La situation du fort d’Ikala­mavony, éloigné et peu contrôlé, laisse aux autorités locales merina une grande liberté d’action. « Il n’est pas difficile au gouverneur d’acquérir, en usant de tous les moyens, légaux ou illégaux, une main-d’œuvre personnelle, qu’il s’agisse d’esclaves ou de ‘prisonniers’. » C’est ainsi que David Rasamuel explique l’existence des « déportés d’Ikalamavony vers l’Imerina  XIXe siècle » ((revue universitaire d’études historiques Omaly sy anio, N°15, 1982). L’un des plus grands initiateurs de ce business est le gouverneur nommé dans la région d’Ikala­mavony
en 1866.
Ce dernier reste à son poste pendant vingt ans. Selon l’auteur, il en profite pour recruter un « contingent » important d’hommes. En réponse à des lettres de Ranavalona II en date de 1868 et de 1882, qui lui donne des instructions sur le recrutement de Miaramila
(militaires) dans le Foloalindahy (armée), le gouverneur précise d’emblée que seuls les Ambaniandro (merina) peuvent être engagées.
Ainsi, dans la liste des nouvelles recrues qu’il envoie au Premier ministre en 1882, ils ne se trouvent que « des sujets libres provenant des six districts de l’Imerina, des Mainty (noirs libres) et des Merina installés dans la province ». Pour l’auteur, s’il n’y a que des Ambaniandro dans la garnison pour garder le fort, « rien ne prouve qu’un autre contingent formé de Betsileo et d’Andevo n’ait été recruté, non pour être enrôlé dans le Foloalindahy, mais pour les besoins en main-d’œuvre, servile ou non ». Le gouverneur et commandant du fort tire sûrement le plus d’avantages dans cette affaire.
D’ailleurs, d’autres lettres font état des « ankizilahy » (esclaves) que le gouverneur a dans sa résidence.

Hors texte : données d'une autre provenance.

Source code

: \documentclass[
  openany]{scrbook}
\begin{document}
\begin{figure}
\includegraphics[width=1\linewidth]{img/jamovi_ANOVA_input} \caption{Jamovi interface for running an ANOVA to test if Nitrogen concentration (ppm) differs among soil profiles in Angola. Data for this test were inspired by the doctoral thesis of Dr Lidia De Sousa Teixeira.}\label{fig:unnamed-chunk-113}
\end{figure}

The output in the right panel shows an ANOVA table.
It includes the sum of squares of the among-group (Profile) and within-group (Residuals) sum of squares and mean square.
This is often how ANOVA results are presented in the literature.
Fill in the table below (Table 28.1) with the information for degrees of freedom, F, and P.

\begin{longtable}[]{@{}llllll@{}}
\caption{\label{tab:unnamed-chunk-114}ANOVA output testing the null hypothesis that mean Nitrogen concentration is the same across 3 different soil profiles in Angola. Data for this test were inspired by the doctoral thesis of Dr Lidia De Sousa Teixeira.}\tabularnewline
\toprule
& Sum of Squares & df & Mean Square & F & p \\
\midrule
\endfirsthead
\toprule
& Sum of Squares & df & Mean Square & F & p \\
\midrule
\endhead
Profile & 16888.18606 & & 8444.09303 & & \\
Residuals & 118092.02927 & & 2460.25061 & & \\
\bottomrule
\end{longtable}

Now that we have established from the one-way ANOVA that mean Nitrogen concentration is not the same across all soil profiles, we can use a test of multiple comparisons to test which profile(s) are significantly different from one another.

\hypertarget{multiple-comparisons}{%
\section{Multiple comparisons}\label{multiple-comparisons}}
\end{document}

Pourtant, il n’en déclare officiellement à sa hiérarchie que le minimum, pas plus d’une dizaine, des hommes adultes qu’il aurait achetés à un particulier. C’est du moins ce que l’on lit dans son rapport du 17 février 1886 à Ranavalona III.

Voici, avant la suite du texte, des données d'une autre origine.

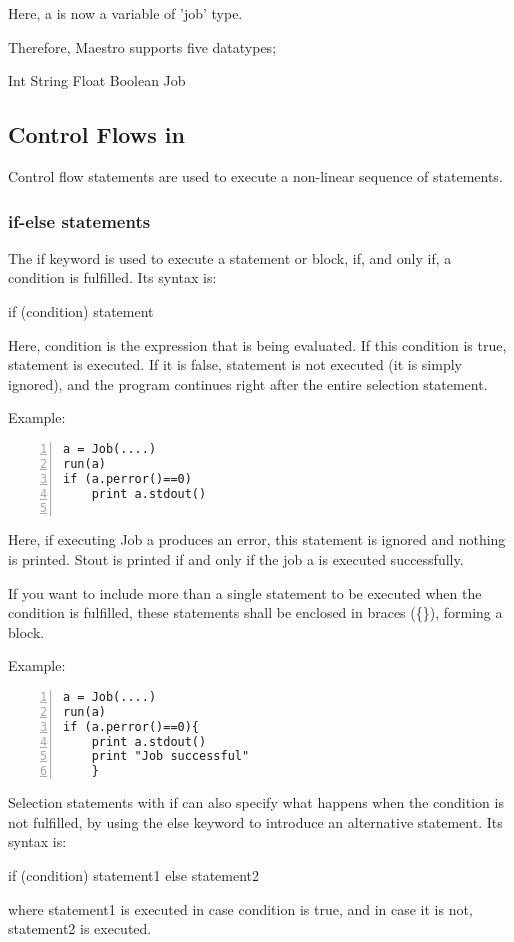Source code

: Here, a is now a variable of 'job' type. 

Therefore, Maestro supports five datatypes;

Int
String
Float
Boolean
Job


\subsection*{Control Flows in \lang{}}
Control flow statements are used to execute a non-linear sequence of statements.
\subsubsection*{if-else statements}
The if keyword is used to execute a statement or block, if, and only if, a condition is fulfilled. Its syntax is:

if (condition) statement 

Here, condition is the expression that is being evaluated. If this condition is true, statement is executed. If it is false, statement is not executed (it is simply ignored), and the program continues right after the entire selection statement.

Example:
\begin{Verbatim}[numbers=left]
a = Job(....)
run(a)
if (a.perror()==0)
    print a.stdout()
    
\end{Verbatim}

Here, if executing Job a produces an error, this statement is ignored and nothing is printed. Stout is printed if and only if the job a is executed successfully.

If you want to include more than a single statement to be executed when the condition is fulfilled, these statements shall be enclosed in braces (\{\}), forming a block.

Example:

\begin{Verbatim}[numbers=left]
a = Job(....)
run(a)
if (a.perror()==0){
    print a.stdout()
    print "Job successful"
    }
\end{Verbatim}
Selection statements with if can also specify what happens when the condition is not fulfilled, by using the else keyword to introduce an alternative statement. Its syntax is:

if (condition) statement1 else statement2

where statement1 is executed in case condition is true, and in case it is not, statement2 is executed.

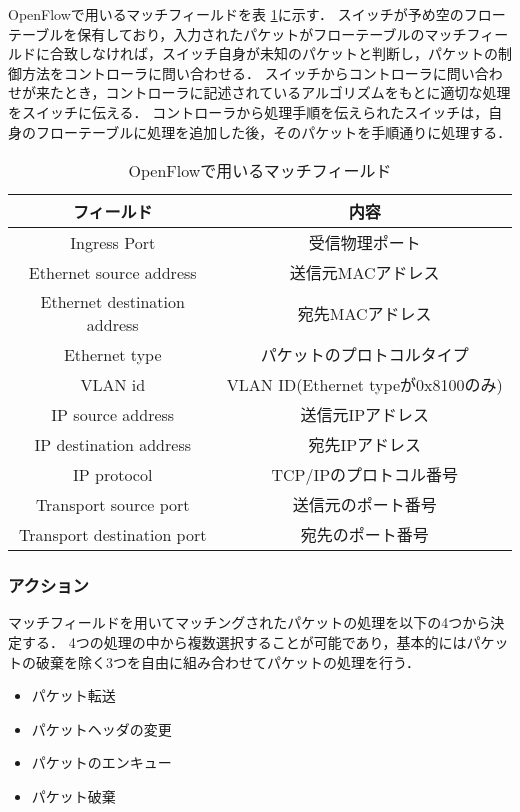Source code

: OpenFlowで用いるマッチフィールドを表 \ref{tab:2-1}に示す\cite{openflow}．
スイッチが予め空のフローテーブルを保有しており，入力されたパケットがフローテーブルのマッチフィールドに合致しなければ，スイッチ自身が未知のパケットと判断し，パケットの制御方法をコントローラに問い合わせる．
スイッチからコントローラに問い合わせが来たとき，コントローラに記述されているアルゴリズムをもとに適切な処理をスイッチに伝える．
コントローラから処理手順を伝えられたスイッチは，自身のフローテーブルに処理を追加した後，そのパケットを手順通りに処理する．

\begin{table}[bt]
	\begin{center}
		\caption{OpenFlowで用いるマッチフィールド}
		\begin{tabular}{c|c}
			\hline \hline
			フィールド & 内容　\\ \hline
			Ingress Port & 受信物理ポート　\\
			Ethernet source address & 送信元MACアドレス \\
			Ethernet destination address & 宛先MACアドレス　\\
			Ethernet type & パケットのプロトコルタイプ \\
			VLAN id & VLAN ID(Ethernet typeが0x8100のみ)　\\
			IP source address & 送信元IPアドレス　\\
			IP destination address & 宛先IPアドレス　\\
			IP protocol & TCP/IPのプロトコル番号　\\
			Transport source port & 送信元のポート番号　\\
			Transport destination port & 宛先のポート番号\\ \hline
		\end{tabular}
		\label{tab:2-1}
	\end{center}
\end{table}

\subsubsection{アクション}

マッチフィールドを用いてマッチングされたパケットの処理を以下の4つから決定する\cite{openflowjapanese}．
4つの処理の中から複数選択することが可能であり，基本的にはパケットの破棄を除く3つを自由に組み合わせてパケットの処理を行う．

\begin{itemize}
	\item パケット転送
	\item パケットヘッダの変更
	\item パケットのエンキュー
	\item パケット破棄
\end{itemize}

Ces hommes, précise-t-il, lui servent d’émissaires de confiance pour certaines missions (rapport de 1883). Ou l’accompagnent, au même titre que les soldats, dans ses expéditions (rapport de 1884). Quelquefois, il les charge de faire du commerce sur la côte
(rapport du 17 février 1866)…
« En fait, le gouverneur ne parle que de quelques esclaves- ceux qu’il garde au fort pour
ne pas éveiller les soupçons de l’administration-, des moyens de leur acquisition (achat) et de leurs attributions légales. » Mais il passe sous silence les pratiques plus ou moins régulières
évoquées par les informateurs de l’auteur.
Ce dernier indique que certains rapports officiels permettent de supposer d’autres moyens pour obtenir des prisonniers ou des esclaves, tels les guerres contre les fahavalo (ennemis) dont les attaques sont fréquentes dans la zone d’Ikalamavony. Les lettres du
« Komandy » ne disent pas clairement le sort réservé aux prisonniers de guerre, elles ne signalent même pas leur existence.
Voici ce qu’il écrit dans un rapport au Premier ministre sur un affrontement contre des « jirika » (pillards, brigands) qui ont
attaqué un village : « L’affrontement fut dur. Les ennemis furent vaincus… et un bon nombre tués et blessés, mais ils furent entrainés dans la forêt si bien qu’on n’a pas pu les compter. »
Ce qui est assez invraisemblable, pour David Rasamuel, car selon lui, les forces militaires n’auraient pas laissé s’échapper des brigands, sinon des assassins, sans les poursuivre afin de les capturer pour les punir. C’est d’autant plus incompréhensible qu’ils peuvent récupérer tout le butin. Ainsi, les rapports du gouverneur ne traduisent pas toutes les réalités sur le terrain.
Pour réaliser son étude, l’auteur arrive à trouver une informatrice. C’est la descendante d’une « déportée » qui tient directement son récit de sa mère. « Celle-ci avait réellement vécu l’histoire des gadralava (condamnés pour une longue durée sinon à perpétuité) ou des mpanompo. » C’est ainsi qu’elle appelle les personnes capturées envoyées loin de chez elle. Contre leur volonté certes, mais elles se soumettent car avant de partir, elles se retrouvent quelque temps dans la garnison du fort et en fait, elles ne font que se plier à la volonté du gouverneur.